Leaders help create visions and goals for their organizations and departments. They also create visions and goals for their own careers. ARMA International’s core RIM competencies are a foundation for planning your career by providing an exhaustive list of tasks and activities performed by a records manager. The competencies are your opportunity to plan what you need to learn to move ahead in your career.

The RIM Core Competencies map all the different aspect of records management including every phase of the life-cycle and every medium (i.e., electronic records management). ARMA International’s competencies are truly the records management body of knowledge. Our Education Development Committee (EDC), ably led by Roberta Shaefer and Deb Marshall, guided a survey team of hundreds to first create a list of tasks performed by RIM professionals, the accompanying knowledge and skills required to perform those duties, and then to validate the tasks, knowledge, and skills with hundreds of subject matter experts. The EDC worked tirelessly to ensure each task, knowledge, and skill statement was worded properly and impartially. Because of their careful work, the competencies document has been through nearly the same type of process a standard would go through. ARMA International contracted with a company to help us through this lengthy and remarkable process. From inception to completion, the process took three years! The result is a guide to the records management body of knowledge.

I am struck by the depth and breadth of our knowledge evidenced in the competencies. We are not lawyers, yet we must have knowledge of the law. We are not CEOs, yet we must maintain a very high level of knowledge of how businesses run and how our own organization’s function. We are not IT directors, yet we must have sufficient knowledge of technology to advise our organizations where information technology is creating unacceptable risks and non-compliance by end users – as well as offer potential solutions. We are not librarians and information scientists, yet we must organize information and create appropriate finding aids to ensure successful information seeking by users.
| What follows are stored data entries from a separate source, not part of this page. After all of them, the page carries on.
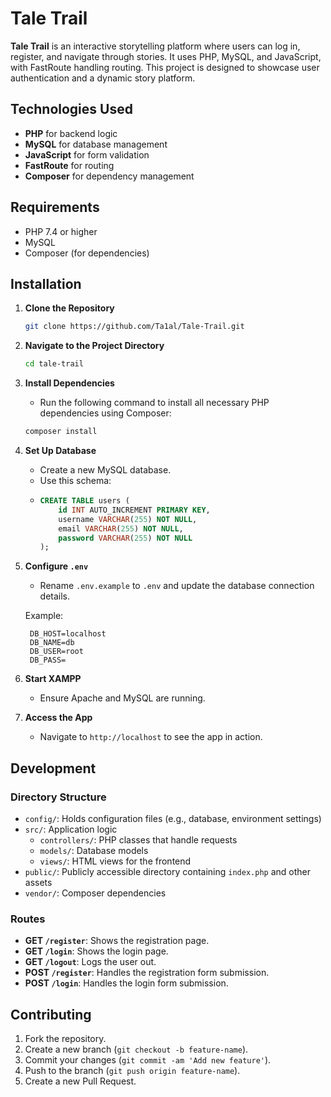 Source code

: 
# Tale Trail

**Tale Trail** is an interactive storytelling platform where users can log in, register, and navigate through stories. It uses PHP, MySQL, and JavaScript, with FastRoute handling routing. This project is designed to showcase user authentication and a dynamic story platform.

## Technologies Used
- **PHP** for backend logic
- **MySQL** for database management
- **JavaScript** for form validation
- **FastRoute** for routing
- **Composer** for dependency management

## Requirements
- PHP 7.4 or higher
- MySQL
- Composer (for dependencies)

## Installation

1. **Clone the Repository**
   ```bash
   git clone https://github.com/Ta1al/Tale-Trail.git
   ```

2. **Navigate to the Project Directory**
   ```bash
   cd tale-trail
   ```

3. **Install Dependencies**
   - Run the following command to install all necessary PHP dependencies using Composer:
   ```bash
   composer install
   ```

4. **Set Up Database**
   - Create a new MySQL database.
   - Use this schema:
   - ```sql
     CREATE TABLE users (
         id INT AUTO_INCREMENT PRIMARY KEY,
         username VARCHAR(255) NOT NULL,
         email VARCHAR(255) NOT NULL,
         password VARCHAR(255) NOT NULL
     );
     ```

5. **Configure `.env`**
   - Rename `.env.example` to `.env` and update the database connection details.
   
   Example:
   ```env
    DB_HOST=localhost
    DB_NAME=db
    DB_USER=root
    DB_PASS=
   ```

6. **Start XAMPP**
   - Ensure Apache and MySQL are running.

7. **Access the App**
   - Navigate to `http://localhost` to see the app in action.

## Development

### Directory Structure

- `config/`: Holds configuration files (e.g., database, environment settings)
- `src/`: Application logic
  - `controllers/`: PHP classes that handle requests
  - `models/`: Database models
  - `views/`: HTML views for the frontend
- `public/`: Publicly accessible directory containing `index.php` and other assets
- `vendor/`: Composer dependencies

### Routes
- **GET `/register`**: Shows the registration page.
- **GET `/login`**: Shows the login page.
- **GET `/logout`**: Logs the user out.
- **POST `/register`**: Handles the registration form submission.
- **POST `/login`**: Handles the login form submission.

## Contributing

1. Fork the repository.
2. Create a new branch (`git checkout -b feature-name`).
3. Commit your changes (`git commit -am 'Add new feature'`).
4. Push to the branch (`git push origin feature-name`).
5. Create a new Pull Request.
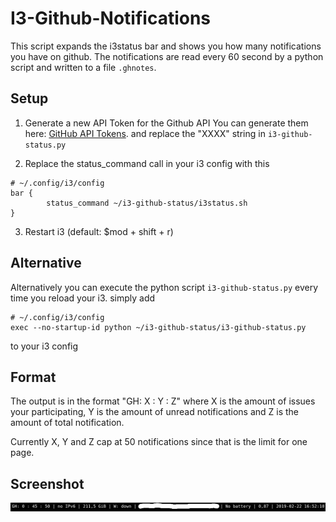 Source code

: # I3-Github-Notifications

This script expands the i3status bar and shows you how many notifications you have on github.
The notifications are read every 60 second by a python script and written to a file `.ghnotes`.

## Setup

1. Generate a new API Token for the Github API
You can generate them here: [GitHub API Tokens](https://github.com/settings/tokens). and replace the "XXXX" string in `i3-github-status.py`

2. Replace the status_command call in your i3 config with this
```
# ~/.config/i3/config
bar {
        status_command ~/i3-github-status/i3status.sh
}
```

3. Restart i3 (default: $mod + shift + r)

## Alternative

Alternatively you can execute the python script `i3-github-status.py` every time you reload your i3. simply add

```
# ~/.config/i3/config
exec --no-startup-id python ~/i3-github-status/i3-github-status.py
```
to your i3 config

## Format

The output is in the format "GH: X : Y : Z" where X is the amount of issues your participating, Y is the amount of unread notifications and Z is the amount of total notification. 

Currently X, Y and Z cap at 50 notifications since that is the limit for one page. 

## Screenshot

![Screenshot](screenshot.png)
We are not archivists, yet we must preserve information in appropriate formats to retrieve it for as long as our organizations require.

No single class with an examination at the end or even a master’s degree devoted solely to records management could adequately cover the records management body of knowledge. ARMA International’s RIM Core Competencies represent many years of study and experience.

To help our RIM professionals navigate their career path, ARMA International also is creating a self-assessment tool so that individuals can determine the level of their current abilities and what abilities they need to advance. That self-assessment tool should be ready in early 2008. We also are mapping the competencies to our current educational offerings and determining what education must be created to ensure our members have the education they need when they take the self-assessment. The next activity for our EDC is to map the competencies with major industry-specific jobs. For example, no industry other than legal records managers perform conflicts checks, so sometime next year you should be able to review the competencies with your industry specialty in mind and refine what education you need within your industry. This will be validated by industry and the competencies will be refined accordingly. Finally, the competencies will be validated internationally in late 2008 or early 2009.

ARMA International has always been the source of education in records management. Now it is the knowledge base as well.